This is really happening. It's not just a bad dream.

I feel like I should be sending out those announcements that you get when people change their address:

Unfortunately,  when you move to jail you don't get any housewarming gifts.  At least not the normal kind.



Monday, March 15, 2010

Day 3: My Cell

I got dressed in a white t-shirt, a blue cotton prison shirt, blue cotton prison pants, socks and plastic sandals.  They called the sandals "shower shoes."  The clothing was stained, written on with markers, ripped, faded through in areas, and clearly worn by many women before me.  That part did not bother me.  The fact that I was required to wear underwear that had been worn repeatedly by complete strangers (ugh, and criminal strangers) was something that bothered me. And, what?  I only got one of each object?  One pair of underpants?  One shirt, pants and t-shirt?  One pair of socks?     

After dressing in my prison blues, I was handed a wool blanket, two sheets, a pillowcase, a small towel and a washcloth. I was also given a baggie containing a bar of soap, a small comb, a mini "shank-proof" toothbrush, and several small plastic containers of toothpaste.  And a hard plastic cup.  That was the sum total of my possessions.
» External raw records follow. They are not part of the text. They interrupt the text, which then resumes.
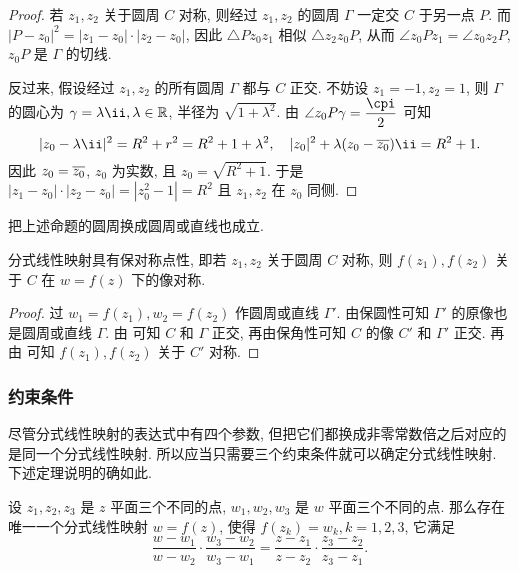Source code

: \begin{proof}
  若 $z_1,z_2$ 关于圆周 $C$ 对称, 则经过 $z_1,z_2$ 的圆周 $\Gamma$ 一定交 $C$ 于另一点 $P$.
  而 $|P-z_0|^2=|z_1-z_0|\cdot|z_2-z_0|$, 因此 $\triangle Pz_0z_1$ 相似 $\triangle z_2z_0P$, 从而 $\angle z_0Pz_1=\angle z_0z_2P$, $z_0P$ 是 $\Gamma$ 的切线.

  反过来, 假设经过 $z_1,z_2$ 的所有圆周 $\Gamma$ 都与 $C$ 正交.
  不妨设 $z_1=-1,z_2=1$, 则 $\Gamma$ 的圆心为 $\gamma=\lambda\ii,\lambda\in\BR$, 半径为 $\sqrt{1+\lambda^2}$.
  由 $\angle z_0 P\gamma=\dfrac\cpi2$ 可知
  \[
     |z_0-\lambda\ii|^2
    =R^2+r^2
    =R^2+1+\lambda^2,\quad
     |z_0|^2+\lambda(z_0-\ov{z_0})\ii
    =R^2+1.
  \]
  因此 $z_0=\overline{z_0}$, $z_0$ 为实数, 且 $z_0=\sqrt{R^2+1}$.
  于是 $|z_1-z_0|\cdot|z_2-z_0|=|z_0^2-1|=R^2$ 且 $z_1,z_2$ 在 $z_0$ 同侧.
\end{proof}

把上述命题的圆周换成圆周或直线也成立.

\begin{theorem}
  分式线性映射具有保对称点性, 即若 $z_1,z_2$ 关于圆周 $C$ 对称, 则 $f(z_1),f(z_2)$ 关于 $C$ 在 $w=f(z)$ 下的像对称.
\end{theorem}

\begin{proof}
  过 $w_1=f(z_1),w_2=f(z_2)$ 作圆周或直线 $\Gamma'$.
  由保圆性可知 $\Gamma'$ 的原像也是圆周或直线 $\Gamma$.
  由 可知 $C$ 和 $\Gamma$ 正交, 再由保角性可知 $C$ 的像 $C'$ 和 $\Gamma'$ 正交.
  再由 可知 $f(z_1),f(z_2)$ 关于 $C'$ 对称.
\end{proof}


\subsubsection{约束条件}

尽管分式线性映射的表达式中有四个参数, 但把它们都换成非零常数倍之后对应的是同一个分式线性映射.
所以应当只需要三个约束条件就可以确定分式线性映射.
下述定理说明的确如此.

\begin{theorem}
  \label{thm:three-points-determine-fractal-transform}
  设 $z_1,z_2,z_3$ 是 $z$ 平面三个不同的点, $w_1,w_2,w_3$ 是 $w$ 平面三个不同的点.
  那么存在唯一一个分式线性映射 $w=f(z)$, 使得 $f(z_k)=w_k,k=1,2,3$, 它满足
  \[
     \frac{w-w_1}{w-w_2}\cdot\frac{w_3-w_2}{w_3-w_1}
    =\frac{z-z_1}{z-z_2}\cdot\frac{z_3-z_2}{z_3-z_1}.
  \]
\end{theorem}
I was led to the female pod of the jail.  Cell door A was opened for me.  I walked in.  The door was closed quickly, and I heard the lock latch into place. The cell contained a concrete slab about 2 feet off the floor for the bed, a stainless steel sink/toilet combo and... nothing else except a small, barred window.  Since there was already someone sleeping on the concrete slab I was not at all sure what I was expected to do.  I curled up in a corner and wrapped myself in the blanket.  The floor was concrete, but looked clean, so I made a pillow out of the sheets and pillowcase.

About an hour later the cell door opened, and an officer threw a thin plastic mattress, a plastic pillow, and a plastic boat shaped object into the room. I assumed, correctly, that this was my bed. I put the sheets and pillowcase around the mattress and pillow, laid the mattress in the boat, and tried to sleep. I wondered if I had somehow missed out on getting pajamas, but was later to discover that we were expected to wear the outfit we were given 24 hours a day.  Twice a week (Tuesdays and Fridays) we would be given a new change of clothes.  For someone who had changed my underwear daily since I could dress myself, this was a nightmare.
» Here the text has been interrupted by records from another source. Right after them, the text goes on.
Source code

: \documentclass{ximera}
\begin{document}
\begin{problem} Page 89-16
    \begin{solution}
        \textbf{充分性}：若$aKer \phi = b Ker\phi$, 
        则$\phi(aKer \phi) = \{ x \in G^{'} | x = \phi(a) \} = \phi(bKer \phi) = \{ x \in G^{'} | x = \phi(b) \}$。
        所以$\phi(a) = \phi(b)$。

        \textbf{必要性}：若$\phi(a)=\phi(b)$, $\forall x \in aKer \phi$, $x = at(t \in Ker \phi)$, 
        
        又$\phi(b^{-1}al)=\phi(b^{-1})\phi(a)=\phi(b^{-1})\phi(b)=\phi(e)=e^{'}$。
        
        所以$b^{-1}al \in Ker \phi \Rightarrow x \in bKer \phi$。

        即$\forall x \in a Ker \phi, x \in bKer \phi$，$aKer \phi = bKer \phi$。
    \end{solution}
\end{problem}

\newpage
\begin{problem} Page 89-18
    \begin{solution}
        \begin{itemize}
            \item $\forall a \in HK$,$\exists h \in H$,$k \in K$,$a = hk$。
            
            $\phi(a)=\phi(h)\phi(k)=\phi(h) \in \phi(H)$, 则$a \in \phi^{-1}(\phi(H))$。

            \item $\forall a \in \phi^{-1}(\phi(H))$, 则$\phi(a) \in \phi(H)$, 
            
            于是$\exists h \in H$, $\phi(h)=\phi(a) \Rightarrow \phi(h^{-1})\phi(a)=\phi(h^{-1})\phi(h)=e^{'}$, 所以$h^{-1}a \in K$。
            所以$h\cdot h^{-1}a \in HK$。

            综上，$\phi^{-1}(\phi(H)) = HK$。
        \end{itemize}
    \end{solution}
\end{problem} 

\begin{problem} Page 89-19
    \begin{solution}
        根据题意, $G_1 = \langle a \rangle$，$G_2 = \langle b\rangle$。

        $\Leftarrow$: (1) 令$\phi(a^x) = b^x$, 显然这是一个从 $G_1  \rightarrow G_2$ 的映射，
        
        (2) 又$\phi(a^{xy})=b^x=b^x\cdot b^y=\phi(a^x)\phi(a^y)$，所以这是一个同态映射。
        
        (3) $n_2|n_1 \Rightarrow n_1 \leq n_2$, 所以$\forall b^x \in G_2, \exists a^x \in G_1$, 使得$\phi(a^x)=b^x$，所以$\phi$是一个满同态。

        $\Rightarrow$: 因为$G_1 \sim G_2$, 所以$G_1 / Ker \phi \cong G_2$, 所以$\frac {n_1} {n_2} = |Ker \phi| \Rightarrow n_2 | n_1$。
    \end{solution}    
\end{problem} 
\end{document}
An odd smell permeated the room.  Suddenly, the sleeping cellmate rolled over and looked up.  Oh, no.  It was Kelly, the woman who produced that very smell for the many hours we spent together in the holding cell.   I had to wear someone else's drawers AND live in an enclosed room with someone with bad body odor? Could it get any worse?

Day 3: Prison officers are nasty

The process of being processed as a convicted, sentenced 'criminal' is long and tedious.  Not to mention scary. You have  no connection with family and see nobody with a friendly or familiar face.  You get treated like dirt. Worse than dirt.  And, no, not by other convicted people, but by the individuals whose jobs it is to run the system. Being found guilty means you automatically are the equivalent of a lowlife scum, worthless outcast, reprehensible reprobate,  good-for-nothing maggot, black sheep miscreant. You no longer have anything in common with the 'professionals' that work there, and everything in common with the criminals.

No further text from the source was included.